Me quedo quieta, como si el ruido de mis pasos me fuera a impedir escuchar su respuesta aunque la respuesta no llega.
– ¿Marco? ¿Estás en la ducha?
Vuelvo a preguntar por él, pero debe estar bajo el chorro del agua sin oír mis llamadas. Probablemente sea ese el motivo por el cual no responde. Entreabro la puerta del baño, no quiero incomodarle aunque eso no debería suceder ya que las cortinas de la ducha son prácticamente opacas. Sin embargo, no lo son del todo y, a través de ellas, consigo distinguir una silueta que me resulta familiar sin embargo no se parece en absoluto a la de Marco.

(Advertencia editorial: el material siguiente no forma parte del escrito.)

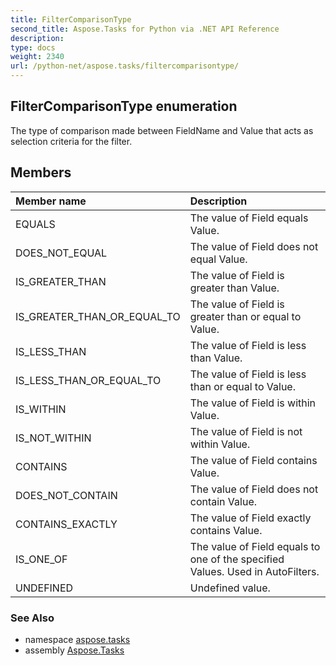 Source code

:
 ```yaml
---
title: FilterComparisonType
second_title: Aspose.Tasks for Python via .NET API Reference
description: 
type: docs
weight: 2340
url: /python-net/aspose.tasks/filtercomparisontype/
---
```


## FilterComparisonType enumeration

The type of comparison made between FieldName and Value that acts as selection criteria for the filter.

## Members
| Member name | Description |
| :- | :- |
|EQUALS|The value of Field equals Value.|
|DOES_NOT_EQUAL|The value of Field does not equal Value.|
|IS_GREATER_THAN|The value of Field is greater than Value.|
|IS_GREATER_THAN_OR_EQUAL_TO|The value of Field is greater than or equal to Value.|
|IS_LESS_THAN|The value of Field is less than Value.|
|IS_LESS_THAN_OR_EQUAL_TO|The value of Field is less than or equal to Value.|
|IS_WITHIN|The value of Field is within Value.|
|IS_NOT_WITHIN|The value of Field is not within Value.|
|CONTAINS|The value of Field contains Value.|
|DOES_NOT_CONTAIN|The value of Field does not contain Value.|
|CONTAINS_EXACTLY|The value of Field exactly contains Value.|
|IS_ONE_OF|The value of Field equals to one of the specified Values. Used in AutoFilters.|
|UNDEFINED|Undefined value.|

### See Also

* namespace [aspose.tasks](/tasks/python-net/aspose.tasks/)
* assembly [Aspose.Tasks](/tasks/python-net/)

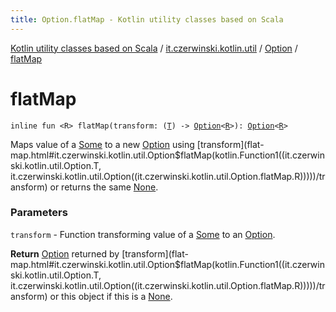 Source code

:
 ```yaml
---
title: Option.flatMap - Kotlin utility classes based on Scala
---
```


[Kotlin utility classes based on Scala](../../index.html) / [it.czerwinski.kotlin.util](../index.html) / [Option](index.html) / [flatMap](./flat-map.html)

# flatMap

`inline fun <R> flatMap(transform: (`[`T`](index.html#T)`) -> `[`Option`](index.html)`<`[`R`](flat-map.html#R)`>): `[`Option`](index.html)`<`[`R`](flat-map.html#R)`>`

Maps value of a [Some](../-some/index.html) to a new [Option](index.html) using [transform](flat-map.html#it.czerwinski.kotlin.util.Option$flatMap(kotlin.Function1((it.czerwinski.kotlin.util.Option.T, it.czerwinski.kotlin.util.Option((it.czerwinski.kotlin.util.Option.flatMap.R)))))/transform) or returns the same [None](../-none/index.html).

### Parameters

`transform` - Function transforming value of a [Some](../-some/index.html) to an [Option](index.html).

**Return**
[Option](index.html) returned by [transform](flat-map.html#it.czerwinski.kotlin.util.Option$flatMap(kotlin.Function1((it.czerwinski.kotlin.util.Option.T, it.czerwinski.kotlin.util.Option((it.czerwinski.kotlin.util.Option.flatMap.R)))))/transform) or this object if this is a [None](../-none/index.html).

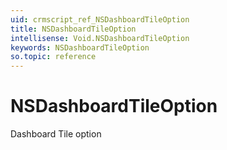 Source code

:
 ```yaml
---
uid: crmscript_ref_NSDashboardTileOption
title: NSDashboardTileOption
intellisense: Void.NSDashboardTileOption
keywords: NSDashboardTileOption
so.topic: reference
---
```


# NSDashboardTileOption

Dashboard Tile option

Un maullido me hace girar bruscamente la cabeza hacia la ventana para ver un gato negro fulminarme con la mirada.
Espera, los gatos no fulminan con la mirada. Le miro fijamente a los ojos gélidos cuando el gato salta a mi cara, bruscamente.
Haciendo fuerza consigo apartarlo de mi piel, no sin antes recibir varios arañazos que me hacen sangrar. El gato cae al suelo, de pie, y sube al alféizar de la ventana antes de saltar hacia abajo.

Miro extrañada. Vivo en un quinto piso. El gato ha saltado hacia la carretera. Me asomo a la ventana cuando oigo descorrerse las cortinas de la ducha. La silueta de la ducha, el gato me había distraído haciéndome olvidarla. Me giro bruscamente y él me tapa con fiereza la boca, para evitar que grite. Es Nick, desnudo y con las gotas de agua resbalando por su piel, tira de mi cuerpo acercándolo al suyo y comienza a deshacerse de mi ropa con deseo. Opongo resistencia, no puedo creer lo que está pasando. Forcejeo pero Nick es capaz de sujetarme con un solo brazo. Mi unica salida es morderle la mano, y lo hago. Nick se aparta de mi con un quejido. Intento escapar por la puerta del baño, sin embargo, él se interpone en mi camino. No me queda más remedio. Sin pensarmelo dos veces salto por la ventana.